For example, Fig. 3(a) shows the pooling strategy for the pooled region in the slag inclusion area, where the minimum feature value in the pooling region represents the defect edge characteristics (the feature values in the pooling region of Fig. 3(a) are 92, 90, 90, and 33, of which 33 represents the defect edge). Figure 3(b) shows the pooling strategy for the pooled region in the inclusion defect region, where the maximum feature values in the pooling domain indicate the edge characteristics of the tungsten inclusion defects (the feature values in the pooling domain of Fig. 3(b) are 242, 174, 166, and 153, of which 242 represents the feature values of the defect edge in the pooling domain). Therefore, the minimum and maximum pooling strategies can be adopted for Fig. 3(a) and 3(b), respectively, because their output feature values are 33 and 242, respectively.

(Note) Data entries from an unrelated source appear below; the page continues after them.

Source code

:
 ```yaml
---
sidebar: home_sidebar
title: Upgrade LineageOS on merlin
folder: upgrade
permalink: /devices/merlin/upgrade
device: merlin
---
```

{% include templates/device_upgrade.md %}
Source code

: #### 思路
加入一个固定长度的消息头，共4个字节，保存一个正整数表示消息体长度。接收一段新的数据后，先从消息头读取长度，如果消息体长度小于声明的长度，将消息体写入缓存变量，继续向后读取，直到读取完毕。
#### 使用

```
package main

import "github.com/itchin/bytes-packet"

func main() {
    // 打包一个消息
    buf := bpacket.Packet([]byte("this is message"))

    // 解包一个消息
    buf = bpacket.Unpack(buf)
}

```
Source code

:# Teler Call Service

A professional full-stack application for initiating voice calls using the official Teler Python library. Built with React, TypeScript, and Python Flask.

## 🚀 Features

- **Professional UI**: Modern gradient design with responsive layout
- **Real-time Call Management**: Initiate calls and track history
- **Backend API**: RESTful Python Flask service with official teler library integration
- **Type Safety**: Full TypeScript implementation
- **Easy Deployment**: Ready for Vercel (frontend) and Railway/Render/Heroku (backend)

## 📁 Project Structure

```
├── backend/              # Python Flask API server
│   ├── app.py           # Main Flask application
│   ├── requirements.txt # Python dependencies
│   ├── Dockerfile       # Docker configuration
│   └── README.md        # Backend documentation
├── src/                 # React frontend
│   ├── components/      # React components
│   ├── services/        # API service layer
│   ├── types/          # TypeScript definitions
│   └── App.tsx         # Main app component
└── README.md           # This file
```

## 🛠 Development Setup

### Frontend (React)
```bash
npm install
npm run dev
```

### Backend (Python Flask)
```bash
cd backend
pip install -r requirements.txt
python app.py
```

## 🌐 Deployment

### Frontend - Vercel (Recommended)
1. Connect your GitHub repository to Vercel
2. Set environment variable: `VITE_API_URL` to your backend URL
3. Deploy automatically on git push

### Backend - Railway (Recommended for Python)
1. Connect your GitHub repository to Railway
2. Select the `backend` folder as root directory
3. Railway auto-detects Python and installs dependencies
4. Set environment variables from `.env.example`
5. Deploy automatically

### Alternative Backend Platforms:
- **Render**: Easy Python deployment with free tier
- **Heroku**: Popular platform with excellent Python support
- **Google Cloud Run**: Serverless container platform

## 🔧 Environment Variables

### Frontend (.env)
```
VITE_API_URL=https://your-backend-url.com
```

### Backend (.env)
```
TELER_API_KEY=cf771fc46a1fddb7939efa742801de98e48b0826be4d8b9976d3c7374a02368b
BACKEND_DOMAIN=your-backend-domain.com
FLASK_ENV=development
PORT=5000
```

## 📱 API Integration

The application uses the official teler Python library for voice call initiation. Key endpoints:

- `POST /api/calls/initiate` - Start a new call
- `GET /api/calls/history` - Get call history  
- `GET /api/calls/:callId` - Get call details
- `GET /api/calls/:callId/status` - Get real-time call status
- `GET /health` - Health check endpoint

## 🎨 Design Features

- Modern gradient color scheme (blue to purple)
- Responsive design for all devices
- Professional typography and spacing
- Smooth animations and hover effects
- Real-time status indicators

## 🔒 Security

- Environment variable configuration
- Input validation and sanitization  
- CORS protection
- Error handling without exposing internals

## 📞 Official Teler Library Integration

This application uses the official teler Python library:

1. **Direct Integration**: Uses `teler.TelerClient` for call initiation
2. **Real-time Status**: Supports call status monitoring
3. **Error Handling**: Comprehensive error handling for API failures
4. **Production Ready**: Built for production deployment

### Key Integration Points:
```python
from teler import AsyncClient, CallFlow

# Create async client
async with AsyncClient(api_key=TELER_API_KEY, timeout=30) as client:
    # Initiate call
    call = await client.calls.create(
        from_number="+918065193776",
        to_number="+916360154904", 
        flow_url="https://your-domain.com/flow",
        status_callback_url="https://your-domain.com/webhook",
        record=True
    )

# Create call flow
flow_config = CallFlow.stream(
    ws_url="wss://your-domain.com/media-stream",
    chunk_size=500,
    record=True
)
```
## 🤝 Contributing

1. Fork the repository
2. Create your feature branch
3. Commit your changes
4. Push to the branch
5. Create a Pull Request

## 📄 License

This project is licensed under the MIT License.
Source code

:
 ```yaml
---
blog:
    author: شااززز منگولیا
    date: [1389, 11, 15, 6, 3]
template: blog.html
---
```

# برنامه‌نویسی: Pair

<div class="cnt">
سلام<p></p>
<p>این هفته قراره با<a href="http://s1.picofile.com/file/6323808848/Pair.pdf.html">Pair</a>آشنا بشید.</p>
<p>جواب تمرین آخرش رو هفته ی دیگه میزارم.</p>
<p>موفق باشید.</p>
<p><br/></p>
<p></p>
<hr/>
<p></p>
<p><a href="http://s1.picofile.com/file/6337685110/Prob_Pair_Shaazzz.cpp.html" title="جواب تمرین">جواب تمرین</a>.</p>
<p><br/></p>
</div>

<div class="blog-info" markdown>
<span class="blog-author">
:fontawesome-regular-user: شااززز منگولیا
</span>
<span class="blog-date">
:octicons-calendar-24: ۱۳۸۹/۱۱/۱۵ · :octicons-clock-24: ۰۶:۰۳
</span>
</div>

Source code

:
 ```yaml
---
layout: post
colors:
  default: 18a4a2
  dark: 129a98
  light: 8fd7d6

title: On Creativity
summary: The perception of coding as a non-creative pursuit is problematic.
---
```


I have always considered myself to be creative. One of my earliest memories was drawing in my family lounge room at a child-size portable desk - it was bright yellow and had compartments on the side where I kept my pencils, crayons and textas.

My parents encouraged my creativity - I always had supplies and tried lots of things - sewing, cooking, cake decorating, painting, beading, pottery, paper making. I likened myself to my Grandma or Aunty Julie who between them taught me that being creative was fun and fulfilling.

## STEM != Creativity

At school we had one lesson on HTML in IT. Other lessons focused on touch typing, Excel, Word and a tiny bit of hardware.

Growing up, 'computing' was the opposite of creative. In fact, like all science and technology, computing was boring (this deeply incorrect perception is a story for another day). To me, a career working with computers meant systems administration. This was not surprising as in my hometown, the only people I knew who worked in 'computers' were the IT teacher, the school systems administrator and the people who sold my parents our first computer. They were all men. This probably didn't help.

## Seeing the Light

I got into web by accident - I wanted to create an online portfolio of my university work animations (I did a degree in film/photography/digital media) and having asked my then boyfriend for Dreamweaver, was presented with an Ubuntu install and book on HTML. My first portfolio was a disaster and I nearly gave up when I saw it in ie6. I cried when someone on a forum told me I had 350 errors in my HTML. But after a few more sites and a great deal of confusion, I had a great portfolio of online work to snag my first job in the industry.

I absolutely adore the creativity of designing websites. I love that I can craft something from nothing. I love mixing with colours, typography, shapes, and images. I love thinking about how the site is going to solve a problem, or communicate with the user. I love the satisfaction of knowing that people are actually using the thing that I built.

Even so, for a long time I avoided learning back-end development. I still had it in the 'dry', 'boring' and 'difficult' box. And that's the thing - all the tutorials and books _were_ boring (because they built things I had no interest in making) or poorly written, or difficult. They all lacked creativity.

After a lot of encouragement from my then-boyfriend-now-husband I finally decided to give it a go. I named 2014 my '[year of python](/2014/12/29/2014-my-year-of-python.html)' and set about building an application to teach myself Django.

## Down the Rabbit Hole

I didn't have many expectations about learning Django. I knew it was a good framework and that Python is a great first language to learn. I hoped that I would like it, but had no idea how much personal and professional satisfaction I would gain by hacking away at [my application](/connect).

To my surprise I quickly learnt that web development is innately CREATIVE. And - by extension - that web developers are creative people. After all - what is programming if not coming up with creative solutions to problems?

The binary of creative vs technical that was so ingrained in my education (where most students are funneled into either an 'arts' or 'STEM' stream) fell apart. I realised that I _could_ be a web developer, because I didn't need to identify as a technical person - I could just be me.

When the pooling region is located in the feature map area outside the defect area, as shown in Fig. 3(c) and 3(d), the output value is calculated using the improved maximum pooling strategy, namely, Eq. (3).

In summary, using the improved pooling strategy, different output feature value calculation methods are used according to the different locations of the pooling region in the feature map, which can reflect the characteristics of the defect image and include certain adaptability.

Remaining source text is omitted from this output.